Task description: Report each line of the data that contains the string "template".

Input records:
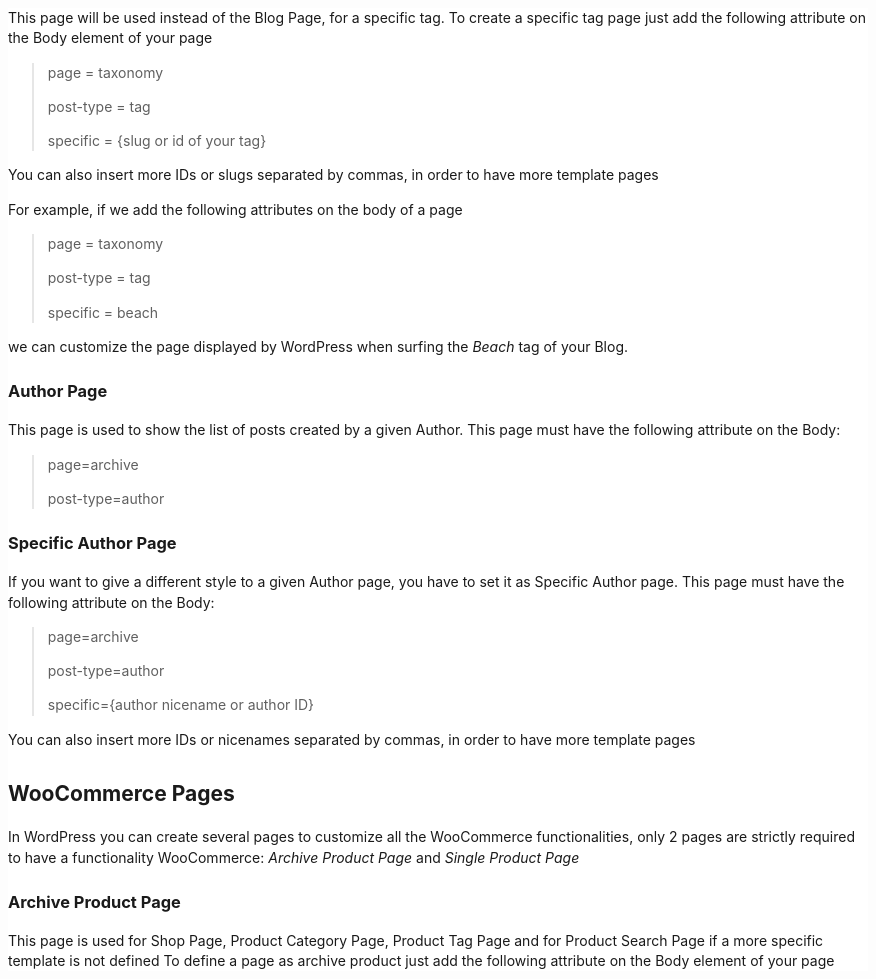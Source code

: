 This page will be used instead of the Blog Page, for a specific tag. To create a specific tag page just add the following attribute on the Body element of your page

> page = taxonomy
>
> post-type = tag
>
> specific = {slug or id of your tag}

You can also insert more IDs or slugs separated by commas, in order to have more template pages

For example, if we add the following attributes on the body of a page

> page = taxonomy
>
> post-type = tag
>
> specific = beach

we can customize the page displayed by WordPress when surfing the *Beach* tag of your Blog.


### Author Page
 
This page is used to show the list of posts created by a given Author. This page must have the following attribute on the Body:

> page=archive
>
> post-type=author
    

### Specific Author Page

If you want to give a different style to a given Author page, you have to set it as Specific Author page. This page must have the following attribute on the Body:

> page=archive
>
> post-type=author
>
> specific={author nicename or author ID}

You can also insert more IDs or nicenames separated by commas, in order to have more template pages

## WooCommerce Pages

In WordPress you can create several pages to customize all the WooCommerce functionalities, only 2 pages are strictly required to have a functionality WooCommerce: *Archive Product Page* and *Single Product Page*

### Archive Product Page

This page is used for Shop Page, Product Category Page, Product Tag Page and for Product Search Page if a more specific template is not defined 
To define a page as archive product just add the following attribute on the Body element of your page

Response for this exercise:
You can also insert more IDs or slugs separated by commas, in order to have more template pages
You can also insert more IDs or nicenames separated by commas, in order to have more template pages
This page is used for Shop Page, Product Category Page, Product Tag Page and for Product Search Page if a more specific template is not defined 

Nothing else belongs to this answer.